*** Block opens ***
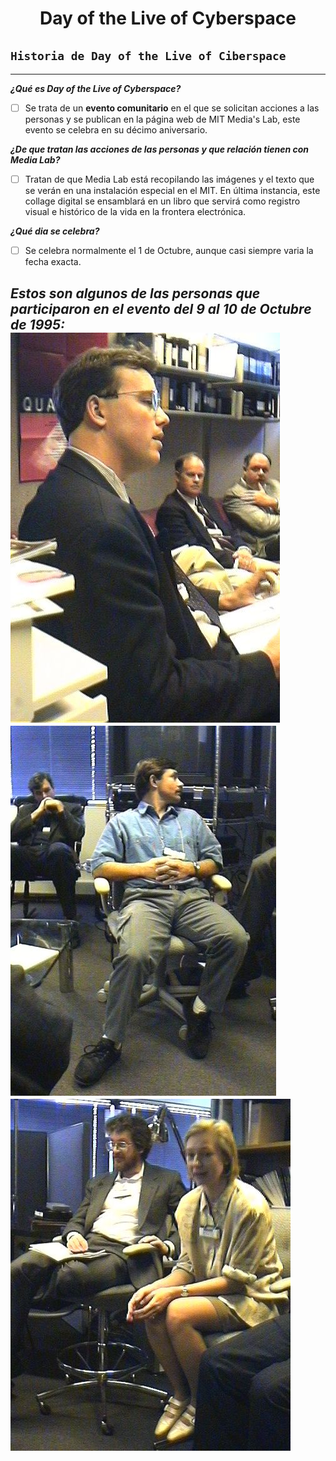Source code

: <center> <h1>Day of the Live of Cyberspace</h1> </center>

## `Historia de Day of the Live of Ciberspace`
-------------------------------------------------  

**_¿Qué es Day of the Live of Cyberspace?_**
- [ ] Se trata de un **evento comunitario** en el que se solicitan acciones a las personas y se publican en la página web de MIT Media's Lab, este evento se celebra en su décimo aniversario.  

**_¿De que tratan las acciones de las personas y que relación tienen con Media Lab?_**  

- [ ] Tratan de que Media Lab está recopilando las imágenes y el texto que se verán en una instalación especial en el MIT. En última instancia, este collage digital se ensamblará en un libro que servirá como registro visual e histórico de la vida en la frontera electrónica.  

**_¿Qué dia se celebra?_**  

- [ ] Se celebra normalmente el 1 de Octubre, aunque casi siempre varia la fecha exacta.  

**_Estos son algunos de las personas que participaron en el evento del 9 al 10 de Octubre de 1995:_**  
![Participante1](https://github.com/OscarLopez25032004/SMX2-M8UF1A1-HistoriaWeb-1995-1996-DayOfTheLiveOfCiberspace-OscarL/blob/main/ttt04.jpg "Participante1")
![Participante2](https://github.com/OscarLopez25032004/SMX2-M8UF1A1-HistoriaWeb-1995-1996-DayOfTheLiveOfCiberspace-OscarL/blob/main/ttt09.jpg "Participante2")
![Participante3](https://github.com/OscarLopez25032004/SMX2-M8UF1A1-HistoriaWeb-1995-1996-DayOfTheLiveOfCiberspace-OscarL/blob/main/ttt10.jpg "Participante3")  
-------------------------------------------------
*** Block closes ***
# ACTIVITY
Without the pictures, reproduce every entry exactly as written.

# RESULT OF THIS TASK
Source code

: <center> <h1>Day of the Live of Cyberspace</h1> </center>

## `Historia de Day of the Live of Ciberspace`
-------------------------------------------------  

**_¿Qué es Day of the Live of Cyberspace?_**
- [ ] Se trata de un **evento comunitario** en el que se solicitan acciones a las personas y se publican en la página web de MIT Media's Lab, este evento se celebra en su décimo aniversario.  

**_¿De que tratan las acciones de las personas y que relación tienen con Media Lab?_**  

- [ ] Tratan de que Media Lab está recopilando las imágenes y el texto que se verán en una instalación especial en el MIT. En última instancia, este collage digital se ensamblará en un libro que servirá como registro visual e histórico de la vida en la frontera electrónica.  

**_¿Qué dia se celebra?_**  

- [ ] Se celebra normalmente el 1 de Octubre, aunque casi siempre varia la fecha exacta.  

**_Estos son algunos de las personas que participaron en el evento del 9 al 10 de Octubre de 1995:_**  
![Participante1](https://github.com/OscarLopez25032004/SMX2-M8UF1A1-HistoriaWeb-1995-1996-DayOfTheLiveOfCiberspace-OscarL/blob/main/ttt04.jpg "Participante1")
![Participante2](https://github.com/OscarLopez25032004/SMX2-M8UF1A1-HistoriaWeb-1995-1996-DayOfTheLiveOfCiberspace-OscarL/blob/main/ttt09.jpg "Participante2")
![Participante3](https://github.com/OscarLopez25032004/SMX2-M8UF1A1-HistoriaWeb-1995-1996-DayOfTheLiveOfCiberspace-OscarL/blob/main/ttt10.jpg "Participante3")  
-------------------------------------------------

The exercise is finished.